TASK TO CARRY OUT
Set down, word for word, each line from the top of the data through the line that has "Nedostaje za ostale dijagrame!!!!"; omit every picture.

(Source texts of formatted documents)
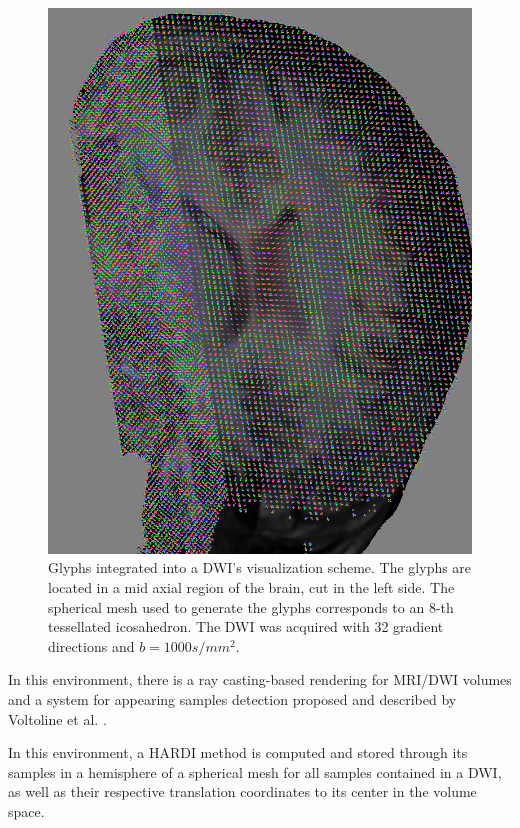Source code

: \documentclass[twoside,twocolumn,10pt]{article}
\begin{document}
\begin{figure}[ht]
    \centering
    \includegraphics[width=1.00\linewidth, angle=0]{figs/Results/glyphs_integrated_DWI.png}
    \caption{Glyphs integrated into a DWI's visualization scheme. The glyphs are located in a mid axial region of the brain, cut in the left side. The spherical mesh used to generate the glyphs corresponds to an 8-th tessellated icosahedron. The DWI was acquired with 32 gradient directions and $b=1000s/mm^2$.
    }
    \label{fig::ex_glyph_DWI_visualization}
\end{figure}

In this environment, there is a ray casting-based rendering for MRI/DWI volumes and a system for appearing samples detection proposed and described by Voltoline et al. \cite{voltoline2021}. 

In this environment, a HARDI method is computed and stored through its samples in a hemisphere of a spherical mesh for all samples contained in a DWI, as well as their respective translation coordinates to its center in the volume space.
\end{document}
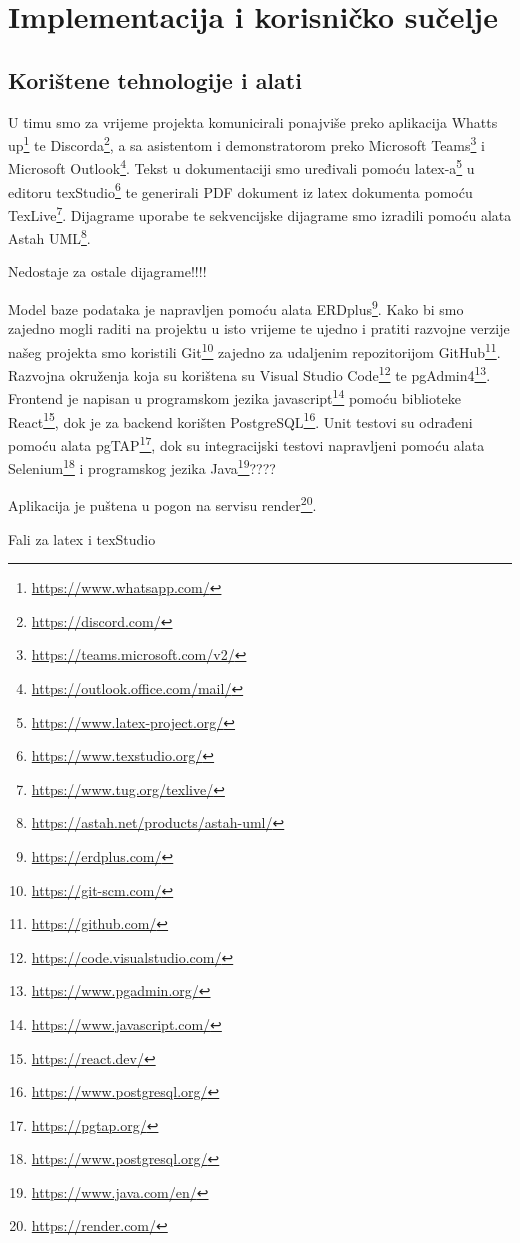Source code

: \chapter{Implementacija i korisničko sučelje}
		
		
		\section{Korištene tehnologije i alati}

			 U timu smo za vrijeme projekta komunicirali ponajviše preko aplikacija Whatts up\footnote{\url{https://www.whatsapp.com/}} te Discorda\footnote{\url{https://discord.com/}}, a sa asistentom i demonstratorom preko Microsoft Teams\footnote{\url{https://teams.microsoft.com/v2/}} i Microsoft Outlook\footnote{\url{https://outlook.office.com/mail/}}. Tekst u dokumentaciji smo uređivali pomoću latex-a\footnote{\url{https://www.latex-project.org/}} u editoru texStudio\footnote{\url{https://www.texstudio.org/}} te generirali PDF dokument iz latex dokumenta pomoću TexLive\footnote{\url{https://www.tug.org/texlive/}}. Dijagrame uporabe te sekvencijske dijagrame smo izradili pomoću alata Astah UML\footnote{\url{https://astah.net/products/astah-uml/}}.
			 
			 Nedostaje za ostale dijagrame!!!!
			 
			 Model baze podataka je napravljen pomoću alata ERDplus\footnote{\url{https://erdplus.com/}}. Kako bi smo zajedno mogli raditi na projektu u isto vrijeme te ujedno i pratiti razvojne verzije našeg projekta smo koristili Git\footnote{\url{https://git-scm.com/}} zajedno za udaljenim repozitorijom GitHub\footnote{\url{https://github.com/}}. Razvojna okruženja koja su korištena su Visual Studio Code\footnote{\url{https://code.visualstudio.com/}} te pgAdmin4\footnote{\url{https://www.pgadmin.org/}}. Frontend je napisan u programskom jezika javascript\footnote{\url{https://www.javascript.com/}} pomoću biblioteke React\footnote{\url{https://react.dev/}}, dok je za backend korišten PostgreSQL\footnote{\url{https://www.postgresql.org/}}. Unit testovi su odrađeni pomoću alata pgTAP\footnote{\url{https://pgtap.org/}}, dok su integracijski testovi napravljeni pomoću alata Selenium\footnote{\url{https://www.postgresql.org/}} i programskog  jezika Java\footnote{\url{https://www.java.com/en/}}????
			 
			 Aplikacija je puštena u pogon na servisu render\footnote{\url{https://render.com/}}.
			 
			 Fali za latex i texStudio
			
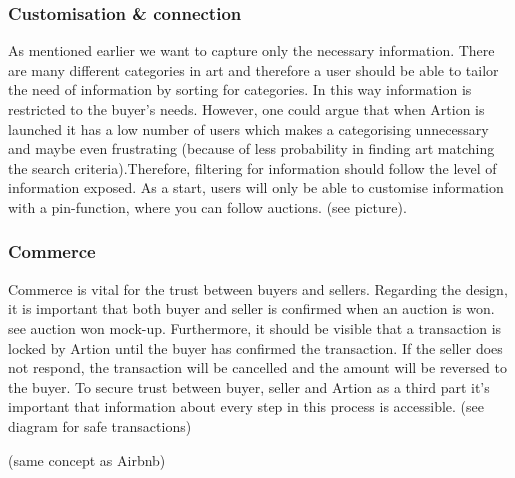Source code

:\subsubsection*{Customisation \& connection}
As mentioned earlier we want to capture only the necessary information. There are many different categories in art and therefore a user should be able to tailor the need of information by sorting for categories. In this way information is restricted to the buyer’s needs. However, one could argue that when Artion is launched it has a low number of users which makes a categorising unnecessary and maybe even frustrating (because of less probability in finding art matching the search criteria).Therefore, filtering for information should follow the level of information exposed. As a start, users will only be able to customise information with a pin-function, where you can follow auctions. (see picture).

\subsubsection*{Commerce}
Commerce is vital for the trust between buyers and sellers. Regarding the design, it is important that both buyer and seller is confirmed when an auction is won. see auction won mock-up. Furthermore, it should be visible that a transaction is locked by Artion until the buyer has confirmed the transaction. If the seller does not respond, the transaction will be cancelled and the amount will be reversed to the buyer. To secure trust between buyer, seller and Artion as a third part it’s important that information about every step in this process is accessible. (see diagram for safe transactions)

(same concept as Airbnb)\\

WRITTEN ANSWER
Source code

: \documentclass[twoside,twocolumn,10pt]{article}
\begin{document}
\begin{figure}[ht]
    \centering
    \includegraphics[width=1.00\linewidth, angle=0]{figs/Results/glyphs_integrated_DWI.png}
    \caption{Glyphs integrated into a DWI's visualization scheme. The glyphs are located in a mid axial region of the brain, cut in the left side. The spherical mesh used to generate the glyphs corresponds to an 8-th tessellated icosahedron. The DWI was acquired with 32 gradient directions and $b=1000s/mm^2$.
    }
    \label{fig::ex_glyph_DWI_visualization}
\end{figure}

In this environment, there is a ray casting-based rendering for MRI/DWI volumes and a system for appearing samples detection proposed and described by Voltoline et al. \cite{voltoline2021}. 

In this environment, a HARDI method is computed and stored through its samples in a hemisphere of a spherical mesh for all samples contained in a DWI, as well as their respective translation coordinates to its center in the volume space.
\end{document}
Source code

: \chapter{Implementacija i korisničko sučelje}
		
		
		\section{Korištene tehnologije i alati}

			 U timu smo za vrijeme projekta komunicirali ponajviše preko aplikacija Whatts up\footnote{\url{https://www.whatsapp.com/}} te Discorda\footnote{\url{https://discord.com/}}, a sa asistentom i demonstratorom preko Microsoft Teams\footnote{\url{https://teams.microsoft.com/v2/}} i Microsoft Outlook\footnote{\url{https://outlook.office.com/mail/}}. Tekst u dokumentaciji smo uređivali pomoću latex-a\footnote{\url{https://www.latex-project.org/}} u editoru texStudio\footnote{\url{https://www.texstudio.org/}} te generirali PDF dokument iz latex dokumenta pomoću TexLive\footnote{\url{https://www.tug.org/texlive/}}. Dijagrame uporabe te sekvencijske dijagrame smo izradili pomoću alata Astah UML\footnote{\url{https://astah.net/products/astah-uml/}}.
			 
			 Nedostaje za ostale dijagrame!!!!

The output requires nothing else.